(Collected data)
********
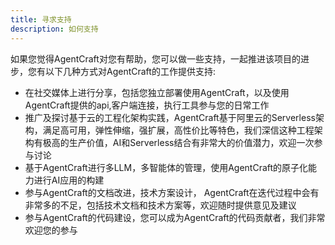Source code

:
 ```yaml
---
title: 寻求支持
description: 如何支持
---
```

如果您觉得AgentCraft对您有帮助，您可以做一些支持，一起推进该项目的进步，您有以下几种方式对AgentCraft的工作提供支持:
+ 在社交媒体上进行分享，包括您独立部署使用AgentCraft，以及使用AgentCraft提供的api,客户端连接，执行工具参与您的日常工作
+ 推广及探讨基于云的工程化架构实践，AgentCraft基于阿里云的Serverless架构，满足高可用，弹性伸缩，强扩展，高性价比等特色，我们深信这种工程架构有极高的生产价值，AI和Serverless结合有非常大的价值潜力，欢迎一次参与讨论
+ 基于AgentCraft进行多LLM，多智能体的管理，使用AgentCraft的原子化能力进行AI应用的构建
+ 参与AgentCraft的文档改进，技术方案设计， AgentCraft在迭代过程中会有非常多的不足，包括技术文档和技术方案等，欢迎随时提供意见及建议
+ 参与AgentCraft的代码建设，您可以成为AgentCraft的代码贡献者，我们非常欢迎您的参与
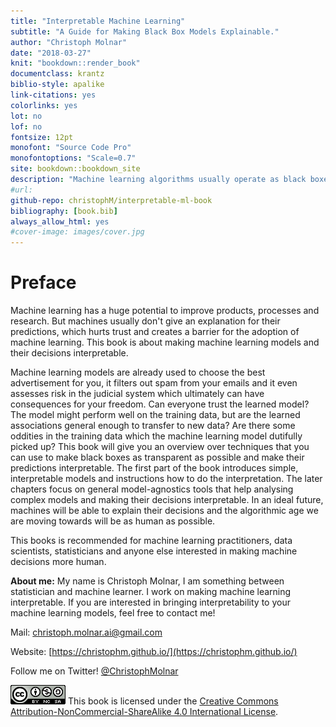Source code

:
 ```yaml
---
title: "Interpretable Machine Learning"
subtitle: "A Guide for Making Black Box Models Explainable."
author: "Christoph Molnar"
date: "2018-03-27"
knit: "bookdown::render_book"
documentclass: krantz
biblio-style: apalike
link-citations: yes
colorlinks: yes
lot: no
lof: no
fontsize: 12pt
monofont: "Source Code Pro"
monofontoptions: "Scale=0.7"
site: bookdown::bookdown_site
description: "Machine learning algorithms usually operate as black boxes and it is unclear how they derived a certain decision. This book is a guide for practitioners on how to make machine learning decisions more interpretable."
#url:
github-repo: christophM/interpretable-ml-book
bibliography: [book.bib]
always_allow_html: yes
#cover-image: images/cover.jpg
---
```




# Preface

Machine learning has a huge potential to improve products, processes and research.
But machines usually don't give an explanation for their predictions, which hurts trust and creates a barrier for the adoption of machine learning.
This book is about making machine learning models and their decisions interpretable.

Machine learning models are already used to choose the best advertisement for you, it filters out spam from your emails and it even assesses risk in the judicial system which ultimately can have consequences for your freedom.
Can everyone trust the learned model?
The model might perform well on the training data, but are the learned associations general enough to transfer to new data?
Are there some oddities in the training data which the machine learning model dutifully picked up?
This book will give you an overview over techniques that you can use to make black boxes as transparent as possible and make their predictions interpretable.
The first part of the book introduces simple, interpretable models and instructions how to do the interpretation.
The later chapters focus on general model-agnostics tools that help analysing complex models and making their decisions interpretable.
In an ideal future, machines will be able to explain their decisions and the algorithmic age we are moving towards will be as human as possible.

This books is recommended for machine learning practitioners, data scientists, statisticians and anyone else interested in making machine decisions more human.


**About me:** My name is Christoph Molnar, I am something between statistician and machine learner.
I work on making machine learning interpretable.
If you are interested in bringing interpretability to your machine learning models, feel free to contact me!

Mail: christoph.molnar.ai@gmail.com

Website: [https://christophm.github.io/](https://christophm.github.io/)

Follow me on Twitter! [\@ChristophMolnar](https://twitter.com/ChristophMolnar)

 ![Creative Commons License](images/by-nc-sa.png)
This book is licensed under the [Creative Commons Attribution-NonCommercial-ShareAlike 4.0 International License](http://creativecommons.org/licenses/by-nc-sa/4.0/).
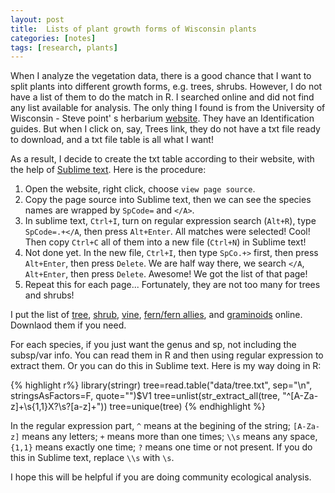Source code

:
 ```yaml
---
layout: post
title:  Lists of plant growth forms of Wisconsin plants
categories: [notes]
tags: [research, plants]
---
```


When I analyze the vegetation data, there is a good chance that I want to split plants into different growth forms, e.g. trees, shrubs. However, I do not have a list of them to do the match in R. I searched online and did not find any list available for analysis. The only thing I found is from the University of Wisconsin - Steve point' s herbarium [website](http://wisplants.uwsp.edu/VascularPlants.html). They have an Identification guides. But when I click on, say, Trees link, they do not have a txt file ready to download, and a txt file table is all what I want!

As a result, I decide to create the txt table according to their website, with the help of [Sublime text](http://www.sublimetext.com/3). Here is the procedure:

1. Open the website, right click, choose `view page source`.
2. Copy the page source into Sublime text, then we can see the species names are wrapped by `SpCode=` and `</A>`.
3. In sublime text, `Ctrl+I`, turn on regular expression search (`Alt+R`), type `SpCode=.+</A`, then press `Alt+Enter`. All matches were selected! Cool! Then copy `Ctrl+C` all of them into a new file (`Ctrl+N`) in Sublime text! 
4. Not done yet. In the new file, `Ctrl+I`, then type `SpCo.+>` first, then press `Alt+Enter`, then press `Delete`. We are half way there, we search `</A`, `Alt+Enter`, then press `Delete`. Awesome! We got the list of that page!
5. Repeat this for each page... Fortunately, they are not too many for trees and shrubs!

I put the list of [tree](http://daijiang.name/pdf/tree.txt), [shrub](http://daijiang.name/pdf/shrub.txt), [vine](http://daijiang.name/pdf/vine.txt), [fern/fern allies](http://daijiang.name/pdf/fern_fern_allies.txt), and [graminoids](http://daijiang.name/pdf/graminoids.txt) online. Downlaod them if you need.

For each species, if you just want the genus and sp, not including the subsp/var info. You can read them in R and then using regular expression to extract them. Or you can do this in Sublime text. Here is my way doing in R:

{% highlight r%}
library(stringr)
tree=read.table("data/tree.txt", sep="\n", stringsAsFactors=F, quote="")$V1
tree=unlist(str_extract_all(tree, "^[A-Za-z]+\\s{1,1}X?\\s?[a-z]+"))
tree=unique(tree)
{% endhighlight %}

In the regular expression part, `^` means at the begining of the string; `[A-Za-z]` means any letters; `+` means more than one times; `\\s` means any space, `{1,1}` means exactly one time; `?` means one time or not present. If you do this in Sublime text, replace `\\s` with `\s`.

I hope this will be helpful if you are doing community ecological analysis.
********
→ **ASSIGNMENT**: Return the complete data unchanged and include none of the pictures.

→ **WRITTEN ANSWER**:
Source code

:
 ```yaml
---
title: 寻求支持
description: 如何支持
---
```

如果您觉得AgentCraft对您有帮助，您可以做一些支持，一起推进该项目的进步，您有以下几种方式对AgentCraft的工作提供支持:
+ 在社交媒体上进行分享，包括您独立部署使用AgentCraft，以及使用AgentCraft提供的api,客户端连接，执行工具参与您的日常工作
+ 推广及探讨基于云的工程化架构实践，AgentCraft基于阿里云的Serverless架构，满足高可用，弹性伸缩，强扩展，高性价比等特色，我们深信这种工程架构有极高的生产价值，AI和Serverless结合有非常大的价值潜力，欢迎一次参与讨论
+ 基于AgentCraft进行多LLM，多智能体的管理，使用AgentCraft的原子化能力进行AI应用的构建
+ 参与AgentCraft的文档改进，技术方案设计， AgentCraft在迭代过程中会有非常多的不足，包括技术文档和技术方案等，欢迎随时提供意见及建议
+ 参与AgentCraft的代码建设，您可以成为AgentCraft的代码贡献者，我们非常欢迎您的参与
Source code

:
 ```yaml
---
title: "Interpretable Machine Learning"
subtitle: "A Guide for Making Black Box Models Explainable."
author: "Christoph Molnar"
date: "2018-03-27"
knit: "bookdown::render_book"
documentclass: krantz
biblio-style: apalike
link-citations: yes
colorlinks: yes
lot: no
lof: no
fontsize: 12pt
monofont: "Source Code Pro"
monofontoptions: "Scale=0.7"
site: bookdown::bookdown_site
description: "Machine learning algorithms usually operate as black boxes and it is unclear how they derived a certain decision. This book is a guide for practitioners on how to make machine learning decisions more interpretable."
#url:
github-repo: christophM/interpretable-ml-book
bibliography: [book.bib]
always_allow_html: yes
#cover-image: images/cover.jpg
---
```




# Preface

Machine learning has a huge potential to improve products, processes and research.
But machines usually don't give an explanation for their predictions, which hurts trust and creates a barrier for the adoption of machine learning.
This book is about making machine learning models and their decisions interpretable.

Machine learning models are already used to choose the best advertisement for you, it filters out spam from your emails and it even assesses risk in the judicial system which ultimately can have consequences for your freedom.
Can everyone trust the learned model?
The model might perform well on the training data, but are the learned associations general enough to transfer to new data?
Are there some oddities in the training data which the machine learning model dutifully picked up?
This book will give you an overview over techniques that you can use to make black boxes as transparent as possible and make their predictions interpretable.
The first part of the book introduces simple, interpretable models and instructions how to do the interpretation.
The later chapters focus on general model-agnostics tools that help analysing complex models and making their decisions interpretable.
In an ideal future, machines will be able to explain their decisions and the algorithmic age we are moving towards will be as human as possible.

This books is recommended for machine learning practitioners, data scientists, statisticians and anyone else interested in making machine decisions more human.


**About me:** My name is Christoph Molnar, I am something between statistician and machine learner.
I work on making machine learning interpretable.
If you are interested in bringing interpretability to your machine learning models, feel free to contact me!

Mail: christoph.molnar.ai@gmail.com

Website: [https://christophm.github.io/](https://christophm.github.io/)

Follow me on Twitter! [\@ChristophMolnar](https://twitter.com/ChristophMolnar)

 ![Creative Commons License](images/by-nc-sa.png)
This book is licensed under the [Creative Commons Attribution-NonCommercial-ShareAlike 4.0 International License](http://creativecommons.org/licenses/by-nc-sa/4.0/).
Source code

:
 ```yaml
---
layout: post
title:  Lists of plant growth forms of Wisconsin plants
categories: [notes]
tags: [research, plants]
---
```


When I analyze the vegetation data, there is a good chance that I want to split plants into different growth forms, e.g. trees, shrubs. However, I do not have a list of them to do the match in R. I searched online and did not find any list available for analysis. The only thing I found is from the University of Wisconsin - Steve point' s herbarium [website](http://wisplants.uwsp.edu/VascularPlants.html). They have an Identification guides. But when I click on, say, Trees link, they do not have a txt file ready to download, and a txt file table is all what I want!

As a result, I decide to create the txt table according to their website, with the help of [Sublime text](http://www.sublimetext.com/3). Here is the procedure:

1. Open the website, right click, choose `view page source`.
2. Copy the page source into Sublime text, then we can see the species names are wrapped by `SpCode=` and `</A>`.
3. In sublime text, `Ctrl+I`, turn on regular expression search (`Alt+R`), type `SpCode=.+</A`, then press `Alt+Enter`. All matches were selected! Cool! Then copy `Ctrl+C` all of them into a new file (`Ctrl+N`) in Sublime text! 
4. Not done yet. In the new file, `Ctrl+I`, then type `SpCo.+>` first, then press `Alt+Enter`, then press `Delete`. We are half way there, we search `</A`, `Alt+Enter`, then press `Delete`. Awesome! We got the list of that page!
5. Repeat this for each page... Fortunately, they are not too many for trees and shrubs!

I put the list of [tree](http://daijiang.name/pdf/tree.txt), [shrub](http://daijiang.name/pdf/shrub.txt), [vine](http://daijiang.name/pdf/vine.txt), [fern/fern allies](http://daijiang.name/pdf/fern_fern_allies.txt), and [graminoids](http://daijiang.name/pdf/graminoids.txt) online. Downlaod them if you need.

For each species, if you just want the genus and sp, not including the subsp/var info. You can read them in R and then using regular expression to extract them. Or you can do this in Sublime text. Here is my way doing in R:

{% highlight r%}
library(stringr)
tree=read.table("data/tree.txt", sep="\n", stringsAsFactors=F, quote="")$V1
tree=unlist(str_extract_all(tree, "^[A-Za-z]+\\s{1,1}X?\\s?[a-z]+"))
tree=unique(tree)
{% endhighlight %}

In the regular expression part, `^` means at the begining of the string; `[A-Za-z]` means any letters; `+` means more than one times; `\\s` means any space, `{1,1}` means exactly one time; `?` means one time or not present. If you do this in Sublime text, replace `\\s` with `\s`.

I hope this will be helpful if you are doing community ecological analysis.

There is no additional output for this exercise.